The circle echoed, “Amen.”

The company faced one another with hearts lifted, then turned to look at Weyer once again. “So will you enter to make your claims, or do we go elsewhere?” Helmut asked.

Wil shuffled uneasily. “I think—”

“I needs first find my wife,” blurted Heinrich flatly. “It is a matter above all else. Then I must know about my bakery and my land, else I shall never rest.” He laid a hand on his son’s shoulder and looked at him squarely. “I do sincerely pray for your mother’s good health, lad. I’ll not pretend a heart of great affection, but I do wish for her well-being.”

Wil nodded, then added, “And I pray for the law to fall upon Pious.”

 

It was noon, and the bells of sext pealed gently over Weyer when the homecoming crusaders descended the eastern slope that rimmed the village. They soon stood in the shade of gray-barked beech trees and old oaks, of pungent pine and ash. At their feet bubbled the happy Laubusbach as it had since time was not recorded. Heinrich reached into his satchel and retrieved the stone he had carried for all these years. He held it in his palm and stared at it quietly until Frieda joined him.

“Your baker’s mark,” she said.

The baker nodded. “
Ja
. I etched it on this streambed stone before I left as a keepsake from home. Your husband and his brother made the shape. It was long ago along some dusty footpath.”
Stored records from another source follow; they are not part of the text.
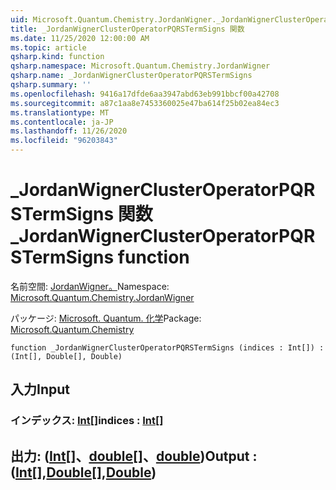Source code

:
 ```yaml
---
uid: Microsoft.Quantum.Chemistry.JordanWigner._JordanWignerClusterOperatorPQRSTermSigns
title: _JordanWignerClusterOperatorPQRSTermSigns 関数
ms.date: 11/25/2020 12:00:00 AM
ms.topic: article
qsharp.kind: function
qsharp.namespace: Microsoft.Quantum.Chemistry.JordanWigner
qsharp.name: _JordanWignerClusterOperatorPQRSTermSigns
qsharp.summary: ''
ms.openlocfilehash: 9416a17dfde6aa3947abd63eb991bbcf00a42708
ms.sourcegitcommit: a87c1aa8e7453360025e47ba614f25b02ea84ec3
ms.translationtype: MT
ms.contentlocale: ja-JP
ms.lasthandoff: 11/26/2020
ms.locfileid: "96203843"
---
```

# <a name="_jordanwignerclusteroperatorpqrstermsigns-function"></a><span data-ttu-id="3ff22-102">_JordanWignerClusterOperatorPQRSTermSigns 関数</span><span class="sxs-lookup"><span data-stu-id="3ff22-102">_JordanWignerClusterOperatorPQRSTermSigns function</span></span>

<span data-ttu-id="3ff22-103">名前空間: [JordanWigner。](xref:Microsoft.Quantum.Chemistry.JordanWigner)</span><span class="sxs-lookup"><span data-stu-id="3ff22-103">Namespace: [Microsoft.Quantum.Chemistry.JordanWigner](xref:Microsoft.Quantum.Chemistry.JordanWigner)</span></span>

<span data-ttu-id="3ff22-104">パッケージ: [Microsoft. Quantum. 化学](https://nuget.org/packages/Microsoft.Quantum.Chemistry)</span><span class="sxs-lookup"><span data-stu-id="3ff22-104">Package: [Microsoft.Quantum.Chemistry](https://nuget.org/packages/Microsoft.Quantum.Chemistry)</span></span>




```qsharp
function _JordanWignerClusterOperatorPQRSTermSigns (indices : Int[]) : (Int[], Double[], Double)
```


## <a name="input"></a><span data-ttu-id="3ff22-105">入力</span><span class="sxs-lookup"><span data-stu-id="3ff22-105">Input</span></span>

### <a name="indices--int"></a><span data-ttu-id="3ff22-106">インデックス: [Int](xref:microsoft.quantum.lang-ref.int)[]</span><span class="sxs-lookup"><span data-stu-id="3ff22-106">indices : [Int](xref:microsoft.quantum.lang-ref.int)[]</span></span>





## <a name="output--intdoubledouble"></a><span data-ttu-id="3ff22-107">出力: ([Int](xref:microsoft.quantum.lang-ref.int)[]、[double](xref:microsoft.quantum.lang-ref.double)[]、[double](xref:microsoft.quantum.lang-ref.double))</span><span class="sxs-lookup"><span data-stu-id="3ff22-107">Output : ([Int](xref:microsoft.quantum.lang-ref.int)[],[Double](xref:microsoft.quantum.lang-ref.double)[],[Double](xref:microsoft.quantum.lang-ref.double))</span></span>

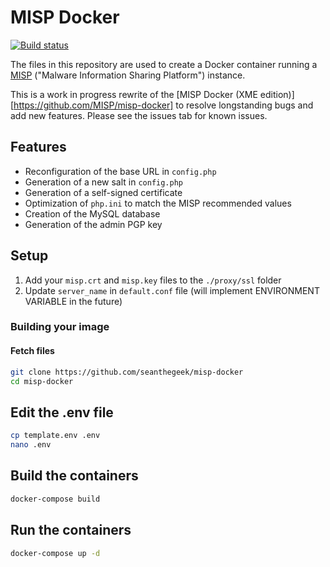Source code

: # MISP Docker

[![Build status](https://travis-ci.org/seanthegeek/misp-docker.svg?branch=master)](https://travis-ci.org/seanthegeek/misp-docker)

The files in this repository are used to create a Docker container running a [MISP](http://www.misp-project.org) ("Malware Information Sharing Platform") instance.

This is a work in progress rewrite of the [MISP Docker (XME edition)][https://github.com/MISP/misp-docker] to resolve longstanding bugs and add new features. Please see the issues tab for known issues.

## Features

* Reconfiguration of the base URL in `config.php`
* Generation of a new salt in `config.php`
* Generation of a self-signed certificate
* Optimization of `php.ini` to match the MISP recommended values
* Creation of the MySQL database
* Generation of the admin PGP key

## Setup

1. Add your `misp.crt` and `misp.key` files to the `./proxy/ssl` folder
2. Update `server_name` in `default.conf` file (will implement ENVIRONMENT VARIABLE in the future)

### Building your image

#### Fetch files

```bash
git clone https://github.com/seanthegeek/misp-docker
cd misp-docker
```

## Edit the .env file

```bash
cp template.env .env
nano .env
```

## Build the containers

```bash
docker-compose build
```

## Run the containers

``` bash
docker-compose up -d
```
“Ha!” laughed Wil. “I remember the day. Karl was so happy. He saw the cross in the He saw the cross in everything.”

Heinrich smiled. “No artisan in all the empire could have done as well as you two. I stamped it into a thousand loaves, methinks, and each one with pride.”

Alwin laughed. “Only
you
would stamp oat bread!”

The company chuckled. “Tis true enough. I thought the poor should be granted a bit of art as well as all the others,” answered Heinrich.

The baker knelt by the stream and let its waters rush over the little stone. “I baked bread for the table, but Emma gave us the bread of life. I shall miss her always.”

Wil squatted by his father’s side. “I remember playing in her gardens, and I remember how she’d hug me and I’d disappear in her bosoms!” The group laughed. “I used to run from her so I’d not smother!”

“Ha! Ha!” roared Heinrich. “I remember well.”

“And what of the Magi?” quizzed Frieda. “I’ve heard so much about the Magi.”

Wil pointed upstream. “There, a quarter hour’s walk or so. They were like three giants protecting us from all danger.”

Maria giggled. “I was lost once, but I saw them and then I could find my way home.”

“Lost?”

The girl blushed.

“Ja?”
scolded Frieda playfully. “That’s two times now!”

Heinrich stood and faced Alwin. “You, me, and Brother Lukas had some adventures here of our own.”

The knight nodded. “Indeed. You saved my life once. Not far over that ridge.” He turned toward the village and drew a deep breath. “My beard is long now and my hair as well. I’ve not been here since you left. I doubt any will remember me.